_Saved entries_:
——————————

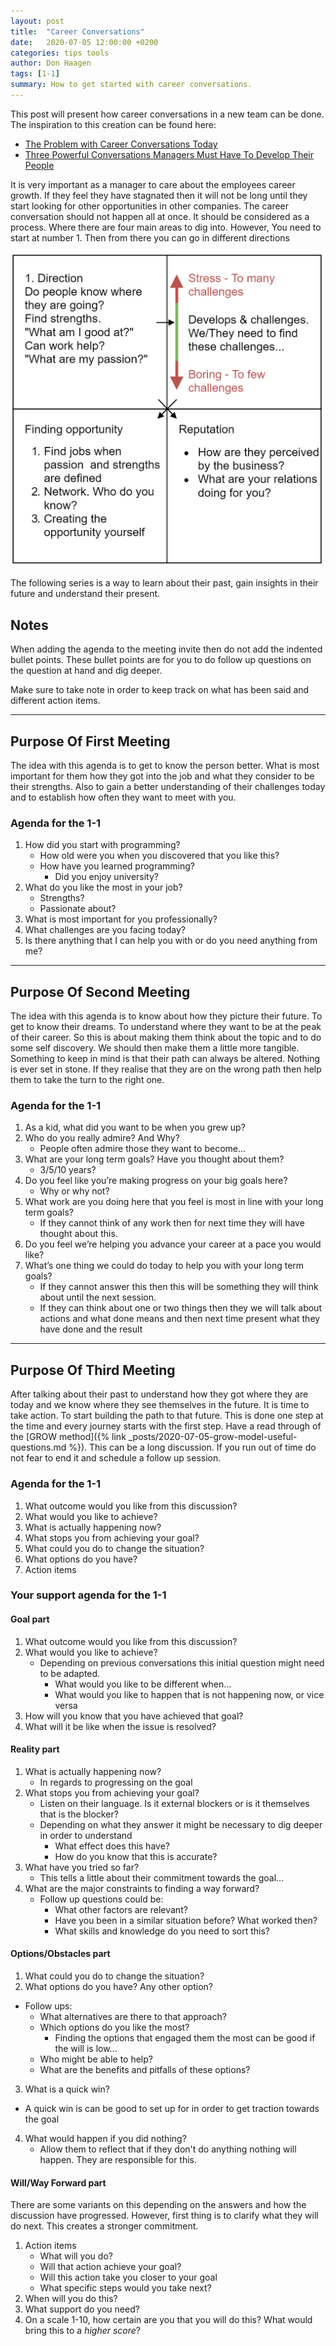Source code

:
 ```yaml
---
layout: post
title:  "Career Conversations"
date:   2020-07-05 12:00:00 +0200
categories: tips tools
author: Don Haagen
tags: [1-1]
summary: How to get started with career conversations.
---
```

This post will present how career conversations in a new team can be done. 
The inspiration to this creation can be found here:
- [The Problem with Career Conversations Today](https://www.radicalcandor.com/problem-career-conversations/#:~:text=Career%20Conversations%20are%20exactly%20what,their%20long%2Dterm%20career%20aspirations.)
- [Three Powerful Conversations Managers Must Have To Develop Their People](https://firstround.com/review/three-powerful-conversations-managers-must-have-to-develop-their-people/)

It is very important as a manager to care about the employees career growth. If they feel they have stagnated then it will not be long until they start looking for other opportunities in other companies. The career conversation should not happen all at once. It should be considered as a process. Where there are four main areas to dig into. However, You need to start at number 1. Then from there you can go in different directions

![alt text][career_conversations_matrix_png]

The following series is a way to learn about their past, gain insights in their future and understand their present. 

## Notes
When adding the agenda to the meeting invite then do not add the indented bullet points. These bullet points are for you to do follow up questions on the question at hand and dig deeper. 

Make sure to take note in order to keep track on what has been said and different action items.

----
## Purpose Of First Meeting 
The idea with this agenda is to get to know the person better. What is most important for them how they got into the job and what they consider to be their strengths. Also to gain a better understanding of their challenges today and to establish how often they want to meet with you.
 
### Agenda for the 1-1
1. How did you start with programming?
   - How old were you when you discovered that you like this?
   - How have you learned programming?
     - Did you enjoy university?
2. What do you like the most in your job?
   - Strengths?
   - Passionate about?
3. What is most important for you professionally?
4. What challenges are you facing today?
5. Is there anything that I can help you with or do you need anything from me?

----
## Purpose Of Second Meeting
The idea with this agenda is to know about how they picture their future. To get to know their dreams. To understand where they want to be at the peak of their career. So this is about making them think about the topic and to do some self discovery. We should then make them a little more tangible. Something to keep in mind is that their path can always be altered. Nothing is ever set in stone. If they realise that they are on the wrong path then help them to take the turn to the right one.

### Agenda for the 1-1
1. As a kid, what did you want to be when you grew up?
2. Who do you really admire? And Why? 
   - People often admire those they want to become...
3. What are your long term goals? Have you thought about them?
   - 3/5/10 years?
4. Do you feel like you’re making progress on your big goals here? 
   - Why or why not?
5. What work are you doing here that you feel is most in line with your long term goals?
    - If they cannot think of any work then for next time they will have thought about this.
6. Do you feel we’re helping you advance your career at a pace you would like?
7. What’s one thing we could do today to help you with your long term goals?
    - If they cannot answer this then this will be something they will think about until the next session.
    - If they can think about one or two things then they we will talk about actions and what done means and then next time present what they have done and the result

----
## Purpose Of Third Meeting
After talking about their past to understand how they got where they are today and we know where they see themselves in the future. It is time to take action. To start building the path to that future. This is done one step at the time and every journey starts with the first step. Have a read through of the 
[GROW method]({% link _posts/2020-07-05-grow-model-useful-questions.md %}).
This can be a long discussion. If you run out of time do not fear to end it and schedule a follow up session.

### Agenda for the 1-1
1. What outcome would you like from this discussion?
2. What would you like to achieve?
3. What is actually happening now?
4. What stops you from achieving your goal?
5. What could you do to change the situation?
6. What options do you have?
7. Action items

### Your support agenda for the 1-1
#### Goal part
1. What outcome would you like from this discussion?
2. What would you like to achieve?
   - Depending on previous conversations this initial question might need to be adapted.
     - What would you like to be different when...
     - What would you like to happen that is not happening now, or vice versa
3. How will you know that you have achieved that goal?
4. What will it be like when the issue is resolved?

#### Reality part
1. What is actually happening now?
   - In regards to progressing on the goal
2. What stops you from achieving your goal?
   - Listen on their language. Is it external blockers or is it themselves that is the blocker?
   - Depending on what they answer it might be necessary to dig deeper in order to understand
     - What effect does this have?
     - How do you know that this is accurate? 
3. What have you tried so far?
   - This tells a little about their commitment towards the goal...
4. What are the major constraints to finding a way forward?
   - Follow up questions could be:
     - What other factors are relevant?
     - Have you been in a similar situation before? What worked then?
     - What skills and knowledge do you need to sort this?

#### Options/Obstacles part
1. What could you do to change the situation?
2. What options do you have? Any other option?
  - Follow ups:
    - What alternatives are there to that approach?
    - Which options do you like the most?
      - Finding the options that engaged them the most can be good if the will is low...
    - Who might be able to help?
    - What are the benefits and pitfalls of these options?
3. What is a quick win?
  - A quick win is can be good to set up for in order to get traction towards the goal
4. What would happen if you did nothing?
   - Allow them to reflect that if they don't do anything nothing will happen. They are responsible for this. 

#### Will/Way Forward part
There are some variants on this depending on the answers and how the discussion have progressed. However, first thing is to clarify what they will do next. This creates a stronger commitment.
1. Action items
   - What will you do?
   - Will that action achieve your goal? 
   - Will this action take you closer to your goal
   - What specific steps would you take next?
2. When will you do this?
3. What support do you need?
4. On a scale 1-10, how certain are you that you will do this? What would bring this to a *higher score*?


[career_conversations_matrix_png]: /assets/images/career_conversation_matrix.PNG "Career conversation matrix"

——————————

_Try it_:
With the line that has "4. What will" as the first and the line that has "- Which options do you like the most?" as the last, repeat exactly that run of lines above and no more.

_Response to this task_:
4. What will it be like when the issue is resolved?

#### Reality part
1. What is actually happening now?
   - In regards to progressing on the goal
2. What stops you from achieving your goal?
   - Listen on their language. Is it external blockers or is it themselves that is the blocker?
   - Depending on what they answer it might be necessary to dig deeper in order to understand
     - What effect does this have?
     - How do you know that this is accurate? 
3. What have you tried so far?
   - This tells a little about their commitment towards the goal...
4. What are the major constraints to finding a way forward?
   - Follow up questions could be:
     - What other factors are relevant?
     - Have you been in a similar situation before? What worked then?
     - What skills and knowledge do you need to sort this?

#### Options/Obstacles part
1. What could you do to change the situation?
2. What options do you have? Any other option?
  - Follow ups:
    - What alternatives are there to that approach?
    - Which options do you like the most?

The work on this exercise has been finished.